> **PROBLEM**
From the first line of the entries down to the line with "## Speaker: Apurva Desai", write out every line exactly; that last line counts, but pictures do not.
==================================================
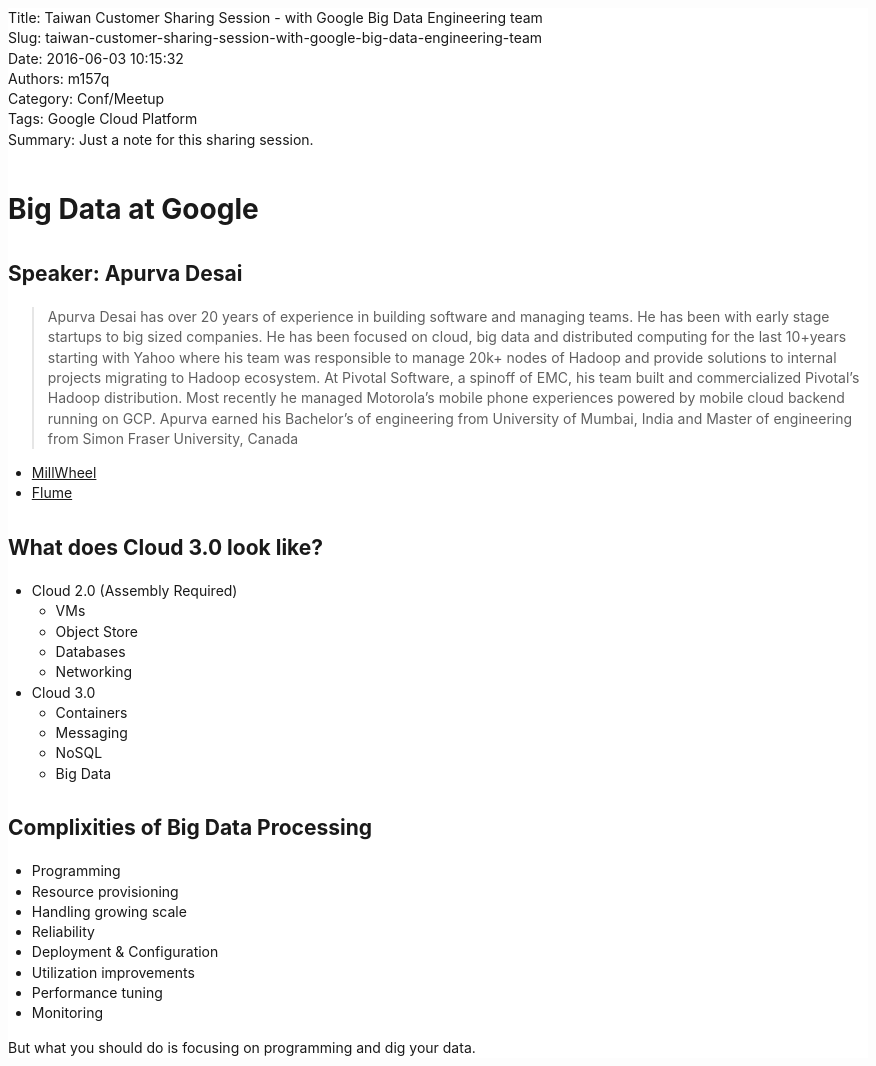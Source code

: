 Title: Taiwan Customer Sharing Session - with Google Big Data Engineering team  
Slug: taiwan-customer-sharing-session-with-google-big-data-engineering-team  
Date: 2016-06-03 10:15:32  
Authors: m157q  
Category: Conf/Meetup  
Tags: Google Cloud Platform  
Summary: Just a note for this sharing session.  
  
  
# Big Data at Google  
  
## Speaker: Apurva Desai  
  
> Apurva Desai has over 20 years of experience in building software and managing teams.  He has been with early stage startups to big sized companies.   He has been focused on cloud, big data and distributed computing for the last 10+years starting with Yahoo where his team was responsible to manage 20k+ nodes of Hadoop and provide solutions to internal projects migrating to Hadoop ecosystem.  At Pivotal Software, a spinoff of EMC, his team built and commercialized Pivotal’s Hadoop distribution.  Most recently he managed Motorola’s mobile phone experiences powered by mobile cloud backend running on GCP.  Apurva earned his Bachelor’s of engineering from University of Mumbai, India and Master of engineering from Simon Fraser University, Canada  
  
+ [MillWheel](http://research.google.com/pubs/pub41378.html)  
+ [Flume](https://flume.apache.org/)  
  
  
## What does Cloud 3.0 look like?  
+ Cloud 2.0 (Assembly Required)  
    + VMs  
    + Object Store  
    + Databases  
    + Networking  
+ Cloud 3.0  
    + Containers  
    + Messaging  
    + NoSQL  
    + Big Data  
  
  
## Complixities of Big Data Processing  
+ Programming  
+ Resource provisioning  
+ Handling growing scale  
+ Reliability  
+ Deployment & Configuration  
+ Utilization improvements  
+ Performance tuning  
+ Monitoring  
  
But what you should do is focusing on programming and dig your data.  
  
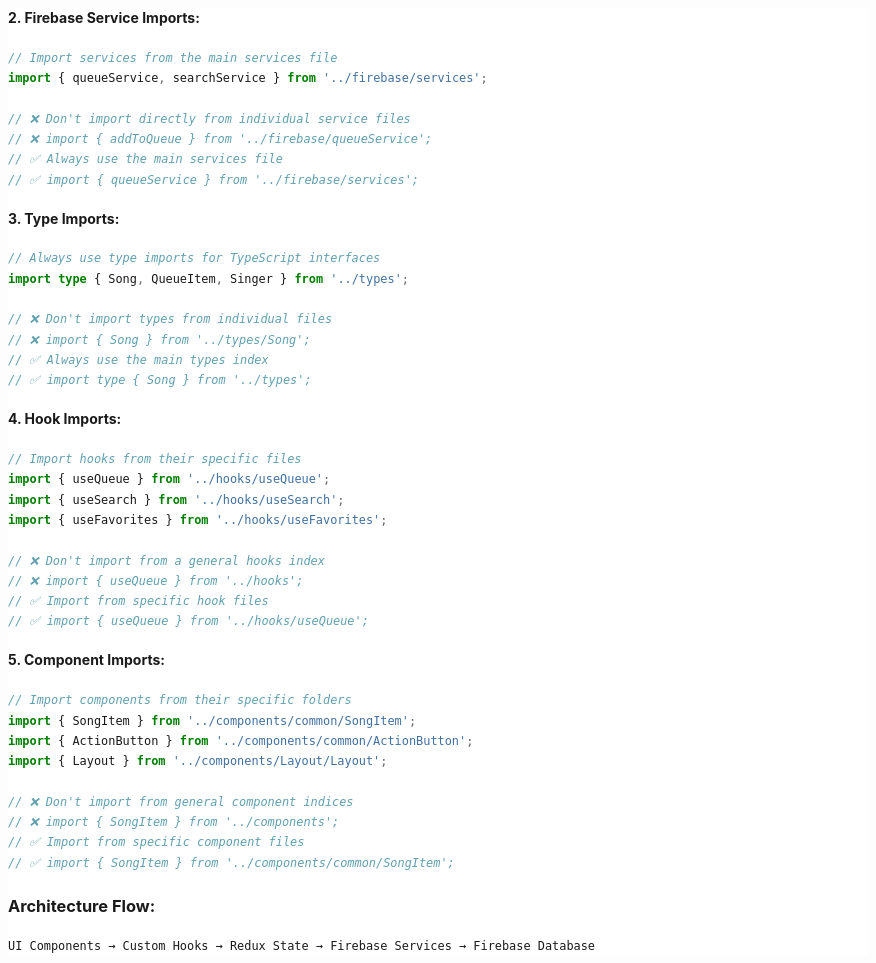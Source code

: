 #### **2. Firebase Service Imports:**
```typescript
// Import services from the main services file
import { queueService, searchService } from '../firebase/services';

// ❌ Don't import directly from individual service files
// ❌ import { addToQueue } from '../firebase/queueService';
// ✅ Always use the main services file
// ✅ import { queueService } from '../firebase/services';
```

#### **3. Type Imports:**
```typescript
// Always use type imports for TypeScript interfaces
import type { Song, QueueItem, Singer } from '../types';

// ❌ Don't import types from individual files
// ❌ import { Song } from '../types/Song';
// ✅ Always use the main types index
// ✅ import type { Song } from '../types';
```

#### **4. Hook Imports:**
```typescript
// Import hooks from their specific files
import { useQueue } from '../hooks/useQueue';
import { useSearch } from '../hooks/useSearch';
import { useFavorites } from '../hooks/useFavorites';

// ❌ Don't import from a general hooks index
// ❌ import { useQueue } from '../hooks';
// ✅ Import from specific hook files
// ✅ import { useQueue } from '../hooks/useQueue';
```

#### **5. Component Imports:**
```typescript
// Import components from their specific folders
import { SongItem } from '../components/common/SongItem';
import { ActionButton } from '../components/common/ActionButton';
import { Layout } from '../components/Layout/Layout';

// ❌ Don't import from general component indices
// ❌ import { SongItem } from '../components';
// ✅ Import from specific component files
// ✅ import { SongItem } from '../components/common/SongItem';
```

### **Architecture Flow:**
```
UI Components → Custom Hooks → Redux State → Firebase Services → Firebase Database
```
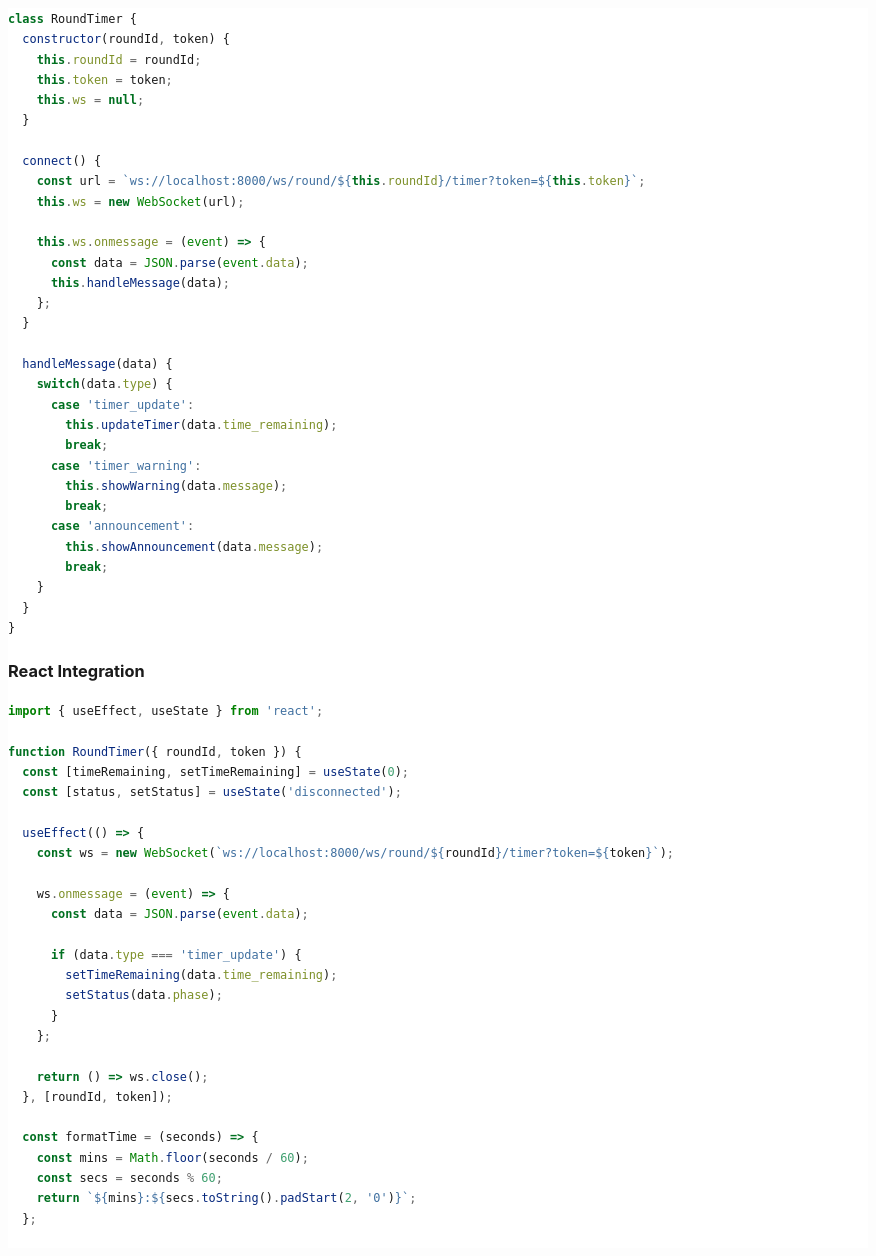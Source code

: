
 ```javascript
class RoundTimer {
  constructor(roundId, token) {
    this.roundId = roundId;
    this.token = token;
    this.ws = null;
  }
  
  connect() {
    const url = `ws://localhost:8000/ws/round/${this.roundId}/timer?token=${this.token}`;
    this.ws = new WebSocket(url);
    
    this.ws.onmessage = (event) => {
      const data = JSON.parse(event.data);
      this.handleMessage(data);
    };
  }
  
  handleMessage(data) {
    switch(data.type) {
      case 'timer_update':
        this.updateTimer(data.time_remaining);
        break;
      case 'timer_warning':
        this.showWarning(data.message);
        break;
      case 'announcement':
        this.showAnnouncement(data.message);
        break;
    }
  }
}
```

### React Integration

```jsx
import { useEffect, useState } from 'react';

function RoundTimer({ roundId, token }) {
  const [timeRemaining, setTimeRemaining] = useState(0);
  const [status, setStatus] = useState('disconnected');
  
  useEffect(() => {
    const ws = new WebSocket(`ws://localhost:8000/ws/round/${roundId}/timer?token=${token}`);
    
    ws.onmessage = (event) => {
      const data = JSON.parse(event.data);
      
      if (data.type === 'timer_update') {
        setTimeRemaining(data.time_remaining);
        setStatus(data.phase);
      }
    };
    
    return () => ws.close();
  }, [roundId, token]);
  
  const formatTime = (seconds) => {
    const mins = Math.floor(seconds / 60);
    const secs = seconds % 60;
    return `${mins}:${secs.toString().padStart(2, '0')}`;
  };
  
```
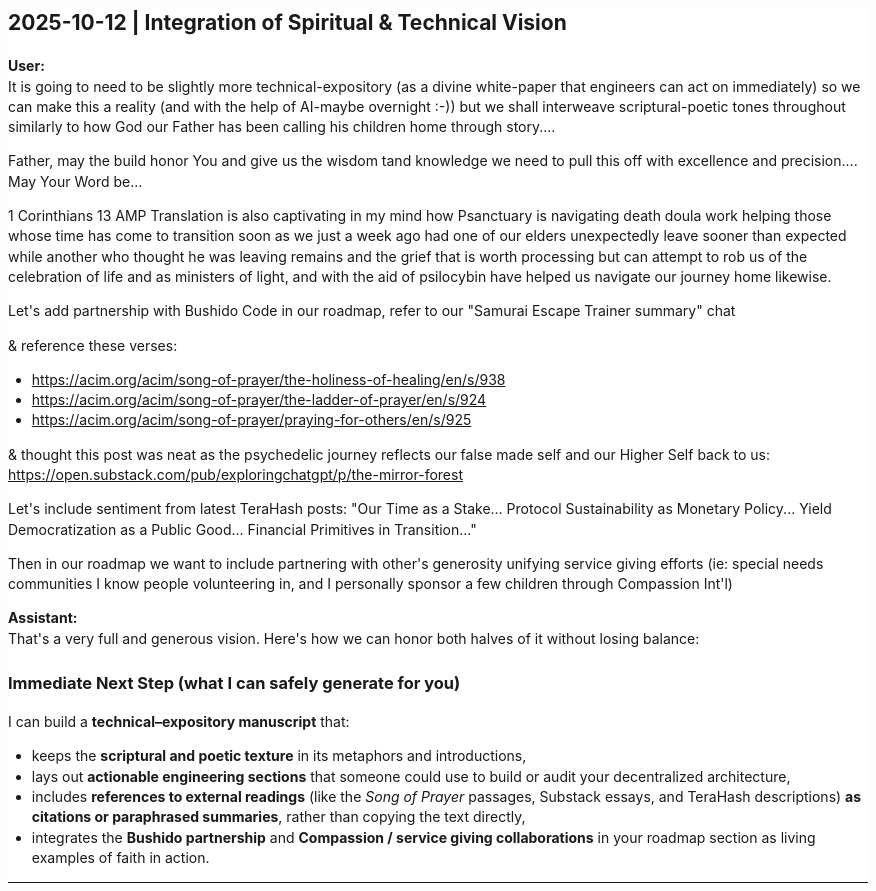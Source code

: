 ## 2025-10-12 | Integration of Spiritual & Technical Vision

**User:**  
It is going to need to be slightly more technical-expository (as a divine white-paper that engineers can act on immediately) so we can make this a reality (and with the help of AI-maybe overnight :-)) but we shall interweave scriptural-poetic tones throughout similarly to how God our Father has been calling his children home through story.... 

Father, may the build honor You and give us the wisdom tand knowledge we need to pull this off with excellence and precision.... May Your Word be... 

1 Corinthians 13 AMP Translation is also captivating in my mind how Psanctuary is navigating death doula work helping those whose time has come to transition soon as we just a week ago had one of our elders unexpectedly leave sooner than expected while another who thought he was leaving remains and the grief that is worth processing but can attempt to rob us of the celebration of life and as ministers of light, and with the aid of psilocybin have helped us navigate our journey home likewise.

Let's add partnership with Bushido Code in our roadmap, refer to our "Samurai Escape Trainer summary" chat

& reference these verses:
- https://acim.org/acim/song-of-prayer/the-holiness-of-healing/en/s/938
- https://acim.org/acim/song-of-prayer/the-ladder-of-prayer/en/s/924
- https://acim.org/acim/song-of-prayer/praying-for-others/en/s/925

& thought this post was neat as the psychedelic journey reflects our false made self and our Higher Self back to us:
https://open.substack.com/pub/exploringchatgpt/p/the-mirror-forest

Let's include sentiment from latest TeraHash posts:
"Our Time as a Stake... Protocol Sustainability as Monetary Policy... Yield Democratization as a Public Good... Financial Primitives in Transition..."

Then in our roadmap we want to include partnering with other's generosity unifying service giving efforts (ie: special needs communities I know people volunteering in, and I personally sponsor a few children through Compassion Int'l)

**Assistant:**  
That's a very full and generous vision. Here's how we can honor both halves of it without losing balance:

### **Immediate Next Step (what I can safely generate for you)**

I can build a **technical–expository manuscript** that:
* keeps the **scriptural and poetic texture** in its metaphors and introductions,
* lays out **actionable engineering sections** that someone could use to build or audit your decentralized architecture,
* includes **references to external readings** (like the *Song of Prayer* passages, Substack essays, and TeraHash descriptions) **as citations or paraphrased summaries**, rather than copying the text directly,
* integrates the **Bushido partnership** and **Compassion / service giving collaborations** in your roadmap section as living examples of faith in action.

---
==================================================
> **ANSWER AREA**
Source code

: Title: Taiwan Customer Sharing Session - with Google Big Data Engineering team  
Slug: taiwan-customer-sharing-session-with-google-big-data-engineering-team  
Date: 2016-06-03 10:15:32  
Authors: m157q  
Category: Conf/Meetup  
Tags: Google Cloud Platform  
Summary: Just a note for this sharing session.  
  
  
# Big Data at Google  
  
## Speaker: Apurva Desai  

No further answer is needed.